Bug 24642 - Gold missing armv8 from may_use_v5t_interworking() results in less efficient v4t stubs
Summary: Gold missing armv8 from may_use_v5t_interworking() results in less efficient ...
Status: UNCONFIRMED
Alias: None
Product: binutils
Classification: Unclassified
Component: gold (show other bugs)
Version: unspecified
: P2 normal
Target Milestone: ---
Assignee: Cary Coutant
URL:
Keywords:
Depends on:
Blocks:
 
Reported: 2019-06-06 13:38 UTC by Peter Smith
Modified: 2019-06-06 13:38 UTC (History)
1 user (show)

See Also:
Host:
Target:
Build:
Last reconfirmed:


Attachments

Note You need to log in before you can comment on or make changes to this bug.
Description Peter Smith 2019-06-06 13:38:53 UTC
In arm.cc the code that permits v5t interworking instructions is missing a case for TAG_CPU_ARCH_V8 and the various V8_M mainline and baseline. As --fix-arm1176 is the default this means that gold is using v4t stubs for arm v8 cpus. This is not a problem for correctness but v4t stubs and the non-use of BLX is likely to have a measurable code-size and performance impact.

This can be worked around with -fno-fix-arm1176 but it should be simple to fix.

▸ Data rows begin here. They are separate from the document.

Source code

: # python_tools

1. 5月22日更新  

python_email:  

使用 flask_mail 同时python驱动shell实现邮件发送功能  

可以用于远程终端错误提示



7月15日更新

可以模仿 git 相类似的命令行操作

  // Whether we have v5T interworking instructions available.
  bool
  may_use_v5t_interworking() const
  {
    Object_attribute* attr =
      this->get_aeabi_object_attribute(elfcpp::Tag_CPU_arch);
    int arch = attr->int_value();
    if (parameters->options().fix_arm1176())
      return (arch == elfcpp::TAG_CPU_ARCH_V6T2
	      || arch == elfcpp::TAG_CPU_ARCH_V7
	      || arch == elfcpp::TAG_CPU_ARCH_V6_M
	      || arch == elfcpp::TAG_CPU_ARCH_V6S_M
	      || arch == elfcpp::TAG_CPU_ARCH_V7E_M);
    else
      return (arch != elfcpp::TAG_CPU_ARCH_PRE_V4
	      && arch != elfcpp::TAG_CPU_ARCH_V4
	      && arch != elfcpp::TAG_CPU_ARCH_V4T);
  }


A reproducer:
// call.c
extern void func1(void);

void func2(void) {
    func1();
}
arm-linux-gnueabihf-gcc call.c -mthumb -o call.so --shared -fuse-ld=gold -march=armv8-a -fpic

arm-linux-gnueabihf-objdump -d --no-show-raw-insn call.so
000004c0 <func2>:
 4c0:	push	{r7, lr}
 4c2:	add	r7, sp, #0
 4c4:	bl	4cc <func2+0xc>
 4c8:	nop
 4ca:	pop	{r7, pc}
 4cc:	bx	pc
 4ce:	nop			; (mov r8, r8)
 4d0:	stmia	r0!, {}
 4d2:	b.n	14 <_init-0x344>
 4d4:	blx	40f5f0 <_end+0x40d5c3>
 4d8:	mrc2	15, 5, pc, cr4, cr15, {7}

You can see the "bx pc" followed by "nop" of the v4t stub. 

The stmia is Arm instructions disassembled as Thumb because there is no mapping symbol to inform the disassembler that the state has changed.